BEGIN
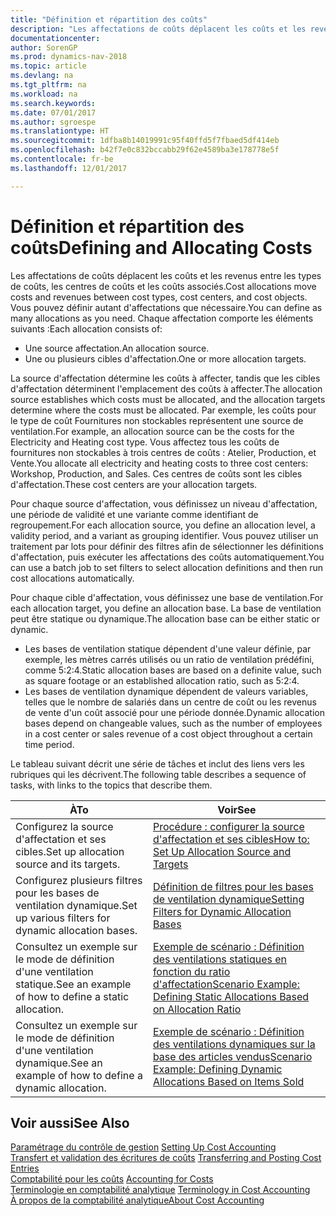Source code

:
 ```yaml
---
title: "Définition et répartition des coûts"
description: "Les affectations de coûts déplacent les coûts et les revenus entre les types de coûts, les centres de coûts et les coûts associés. Vous pouvez définir autant d'affectations que nécessaire."
documentationcenter: 
author: SorenGP
ms.prod: dynamics-nav-2018
ms.topic: article
ms.devlang: na
ms.tgt_pltfrm: na
ms.workload: na
ms.search.keywords: 
ms.date: 07/01/2017
ms.author: sgroespe
ms.translationtype: HT
ms.sourcegitcommit: 1dfba8b14019991c95f40ffd5f7fbaed5df414eb
ms.openlocfilehash: b42f7e0c832bccabb29f62e4589ba3e178778e5f
ms.contentlocale: fr-be
ms.lasthandoff: 12/01/2017

---
```

# <a name="defining-and-allocating-costs"></a><span data-ttu-id="7a0e7-104">Définition et répartition des coûts</span><span class="sxs-lookup"><span data-stu-id="7a0e7-104">Defining and Allocating Costs</span></span>
<span data-ttu-id="7a0e7-105">Les affectations de coûts déplacent les coûts et les revenus entre les types de coûts, les centres de coûts et les coûts associés.</span><span class="sxs-lookup"><span data-stu-id="7a0e7-105">Cost allocations move costs and revenues between cost types, cost centers, and cost objects.</span></span> <span data-ttu-id="7a0e7-106">Vous pouvez définir autant d'affectations que nécessaire.</span><span class="sxs-lookup"><span data-stu-id="7a0e7-106">You can define as many allocations as you need.</span></span> <span data-ttu-id="7a0e7-107">Chaque affectation comporte les éléments suivants :</span><span class="sxs-lookup"><span data-stu-id="7a0e7-107">Each allocation consists of:</span></span>  

-   <span data-ttu-id="7a0e7-108">Une source affectation.</span><span class="sxs-lookup"><span data-stu-id="7a0e7-108">An allocation source.</span></span>  
-   <span data-ttu-id="7a0e7-109">Une ou plusieurs cibles d'affectation.</span><span class="sxs-lookup"><span data-stu-id="7a0e7-109">One or more allocation targets.</span></span>  

<span data-ttu-id="7a0e7-110">La source d'affectation détermine les coûts à affecter, tandis que les cibles d'affectation déterminent l'emplacement des coûts à affecter.</span><span class="sxs-lookup"><span data-stu-id="7a0e7-110">The allocation source establishes which costs must be allocated, and the allocation targets determine where the costs must be allocated.</span></span> <span data-ttu-id="7a0e7-111">Par exemple, les coûts pour le type de coût Fournitures non stockables représentent une source de ventilation.</span><span class="sxs-lookup"><span data-stu-id="7a0e7-111">For example, an allocation source can be the costs for the Electricity and Heating cost type.</span></span> <span data-ttu-id="7a0e7-112">Vous affectez tous les coûts de fournitures non stockables à trois centres de coûts : Atelier, Production, et Vente.</span><span class="sxs-lookup"><span data-stu-id="7a0e7-112">You allocate all electricity and heating costs to three cost centers: Workshop, Production, and Sales.</span></span> <span data-ttu-id="7a0e7-113">Ces centres de coûts sont les cibles d'affectation.</span><span class="sxs-lookup"><span data-stu-id="7a0e7-113">These cost centers are your allocation targets.</span></span>  

<span data-ttu-id="7a0e7-114">Pour chaque source d'affectation, vous définissez un niveau d'affectation, une période de validité et une variante comme identifiant de regroupement.</span><span class="sxs-lookup"><span data-stu-id="7a0e7-114">For each allocation source, you define an allocation level, a validity period, and a variant as grouping identifier.</span></span> <span data-ttu-id="7a0e7-115">Vous pouvez utiliser un traitement par lots pour définir des filtres afin de sélectionner les définitions d'affectation, puis exécuter les affectations des coûts automatiquement.</span><span class="sxs-lookup"><span data-stu-id="7a0e7-115">You can use a batch job to set filters to select allocation definitions and then run cost allocations automatically.</span></span>  

<span data-ttu-id="7a0e7-116">Pour chaque cible d'affectation, vous définissez une base de ventilation.</span><span class="sxs-lookup"><span data-stu-id="7a0e7-116">For each allocation target, you define an allocation base.</span></span> <span data-ttu-id="7a0e7-117">La base de ventilation peut être statique ou dynamique.</span><span class="sxs-lookup"><span data-stu-id="7a0e7-117">The allocation base can be either static or dynamic.</span></span>  

-   <span data-ttu-id="7a0e7-118">Les bases de ventilation statique dépendent d'une valeur définie, par exemple, les mètres carrés utilisés ou un ratio de ventilation prédéfini, comme 5:2:4.</span><span class="sxs-lookup"><span data-stu-id="7a0e7-118">Static allocation bases are based on a definite value, such as square footage or an established allocation ratio, such as 5:2:4.</span></span>  
-   <span data-ttu-id="7a0e7-119">Les bases de ventilation dynamique dépendent de valeurs variables, telles que le nombre de salariés dans un centre de coût ou les revenus de vente d'un coût associé pour une période donnée.</span><span class="sxs-lookup"><span data-stu-id="7a0e7-119">Dynamic allocation bases depend on changeable values, such as the number of employees in a cost center or sales revenue of a cost object throughout a certain time period.</span></span>  

<span data-ttu-id="7a0e7-120">Le tableau suivant décrit une série de tâches et inclut des liens vers les rubriques qui les décrivent.</span><span class="sxs-lookup"><span data-stu-id="7a0e7-120">The following table describes a sequence of tasks, with links to the topics that describe them.</span></span>

|<span data-ttu-id="7a0e7-121">À</span><span class="sxs-lookup"><span data-stu-id="7a0e7-121">To</span></span>|<span data-ttu-id="7a0e7-122">Voir</span><span class="sxs-lookup"><span data-stu-id="7a0e7-122">See</span></span>|  
|--------|---------|  
|<span data-ttu-id="7a0e7-123">Configurez la source d'affectation et ses cibles.</span><span class="sxs-lookup"><span data-stu-id="7a0e7-123">Set up allocation source and its targets.</span></span>|[<span data-ttu-id="7a0e7-124">Procédure : configurer la source d'affectation et ses cibles</span><span class="sxs-lookup"><span data-stu-id="7a0e7-124">How to: Set Up Allocation Source and Targets</span></span>](finance-how-to-set-up-allocation-source-and-targets.md)|  
|<span data-ttu-id="7a0e7-125">Configurez plusieurs filtres pour les bases de ventilation dynamique.</span><span class="sxs-lookup"><span data-stu-id="7a0e7-125">Set up various filters for dynamic allocation bases.</span></span>|[<span data-ttu-id="7a0e7-126">Définition de filtres pour les bases de ventilation dynamique</span><span class="sxs-lookup"><span data-stu-id="7a0e7-126">Setting Filters for Dynamic Allocation Bases</span></span>](finance-setting-filters-for-dynamic-allocation-bases.md)|  
|<span data-ttu-id="7a0e7-127">Consultez un exemple sur le mode de définition d'une ventilation statique.</span><span class="sxs-lookup"><span data-stu-id="7a0e7-127">See an example of how to define a static allocation.</span></span>|[<span data-ttu-id="7a0e7-128">Exemple de scénario : Définition des ventilations statiques en fonction du ratio d'affectation</span><span class="sxs-lookup"><span data-stu-id="7a0e7-128">Scenario Example: Defining Static Allocations Based on Allocation Ratio</span></span>](finance-scenario-example-defining-static-allocations-based-on-allocation-ratio.md)|  
|<span data-ttu-id="7a0e7-129">Consultez un exemple sur le mode de définition d'une ventilation dynamique.</span><span class="sxs-lookup"><span data-stu-id="7a0e7-129">See an example of how to define a dynamic allocation.</span></span>|[<span data-ttu-id="7a0e7-130">Exemple de scénario : Définition des ventilations dynamiques sur la base des articles vendus</span><span class="sxs-lookup"><span data-stu-id="7a0e7-130">Scenario Example: Defining Dynamic Allocations Based on Items Sold</span></span>](finance-scenario-example-defining-dynamic-allocations-based-on-items-sold.md)|  

## <a name="see-also"></a><span data-ttu-id="7a0e7-131">Voir aussi</span><span class="sxs-lookup"><span data-stu-id="7a0e7-131">See Also</span></span>  
 <span data-ttu-id="7a0e7-132">[Paramétrage du contrôle de gestion](finance-set-up-cost-accounting.md) </span><span class="sxs-lookup"><span data-stu-id="7a0e7-132">[Setting Up Cost Accounting](finance-set-up-cost-accounting.md) </span></span>  
 <span data-ttu-id="7a0e7-133">[Transfert et validation des écritures de coûts](finance-transfer-and-post-cost-entries.md) </span><span class="sxs-lookup"><span data-stu-id="7a0e7-133">[Transferring and Posting Cost Entries](finance-transfer-and-post-cost-entries.md) </span></span>  
 <span data-ttu-id="7a0e7-134">[Comptabilité pour les coûts](finance-manage-cost-accounting.md) </span><span class="sxs-lookup"><span data-stu-id="7a0e7-134">[Accounting for Costs](finance-manage-cost-accounting.md) </span></span>  
 <span data-ttu-id="7a0e7-135">[Terminologie en comptabilité analytique](finance-terminology-in-cost-accounting.md) </span><span class="sxs-lookup"><span data-stu-id="7a0e7-135">[Terminology in Cost Accounting](finance-terminology-in-cost-accounting.md) </span></span>  
 [<span data-ttu-id="7a0e7-136">À propos de la comptabilité analytique</span><span class="sxs-lookup"><span data-stu-id="7a0e7-136">About Cost Accounting</span></span>](finance-about-cost-accounting.md)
END
» Assignment:
Show each line of the data that contains the string "Voir".

» Response:
|<span data-ttu-id="7a0e7-121">À</span><span class="sxs-lookup"><span data-stu-id="7a0e7-121">To</span></span>|<span data-ttu-id="7a0e7-122">Voir</span><span class="sxs-lookup"><span data-stu-id="7a0e7-122">See</span></span>|  
## <a name="see-also"></a><span data-ttu-id="7a0e7-131">Voir aussi</span><span class="sxs-lookup"><span data-stu-id="7a0e7-131">See Also</span></span>  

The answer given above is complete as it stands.